Jesús, finalmente, después de enseñar en la
sinagoga de Nazaret, padece también el rechazo de su pueblo, por la única razón
de que es uno de los suyos. Aun reconociendo que posee sabiduría y que sus
manos realizan milagros, se escandalizan de él y le rechazan. «No desprecian a
un profeta más que en su tierra, entre sus parientes y en su casa», sentencia
Jesús admirado de su falta de fe.
El destino del auténtico profeta siempre está marcado con el estigma del rechazo. De ahí que resulte tan incómodo ser profeta y existan tan pocos. Proclamar la verdad y la conversión, llamar a los rebeldes a la obediencia y proponer la vida evangélica es determinarse a abrazar la cruz. La palabra de Dios, y su proclamación, no admite componendas. Jesús nos advierte que no se puede servir a dos señores: a Dios y a los poderes de este mundo.
Por eso el profeta, si quiere salvar su vida y ministerio, debe
afrontar su destino, sin temer los juicios que puedan emitir sobre él. Así le
dice Dios a Ezequiel: «Y tú, hijo de hombre, no los
temas, ni temas sus palabras, aunque te rodeen cardos y espinas, y estés
sentado sobre escorpiones: no temas sus palabras ni te espantes de ellos,
porque son un pueblo rebelde. Les dirás mis palabras, te escuchen o no te escuchen,
porque son unos rebeldes» (Ez 2,6).
Los cristianos, sacerdotes y, sobre todo, los obispos, en cuanto profetas, tenemos una ineludible vocación profética, que, a causa de nuestra natural debilidad, nos cuesta ejercer por el temor a ser rechazados o incomprendidos por quienes rechazan de antemano la verdad, la justicia y el orden moral. Nos acobarda el juicio que viene de fuera y nos olvidamos del juicio que viene de Dios.
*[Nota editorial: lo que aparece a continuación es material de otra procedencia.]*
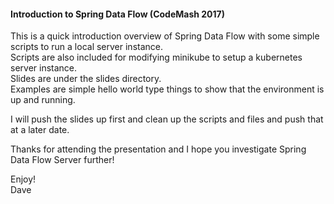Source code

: #### Introduction to Spring Data Flow (CodeMash 2017)

This is a quick introduction overview of Spring Data Flow with some simple scripts to run a local server instance.  
Scripts are also included for modifying minikube to setup a kubernetes server instance.  
Slides are under the slides directory.  
Examples are simple hello world type things to show that the environment is up and running.  

I will push the slides up first and clean up the scripts and files and push that at a later date.

Thanks for attending the presentation and I hope you investigate Spring Data Flow Server further!

Enjoy!  
Dave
Para fortalecer nuestro carisma profético, conviene
no olvidar lo que dice Dios a Ezequiel: «Si yo digo al malvado “morirás
inexorablemente”, y tú no lo habías amonestado ni le habías advertido que se
apartara de su perversa conducta para conservar la vida, el malvado morirá por
su culpa; pero a ti te pediré cuenta de su vida. En cambio, si amonestas al
malvado y él no se convierte de su maldad y de su perversa conducta, entonces
él morirá por su culpa, pero tú habrás salvado tu vida» (Ez 3,18-19).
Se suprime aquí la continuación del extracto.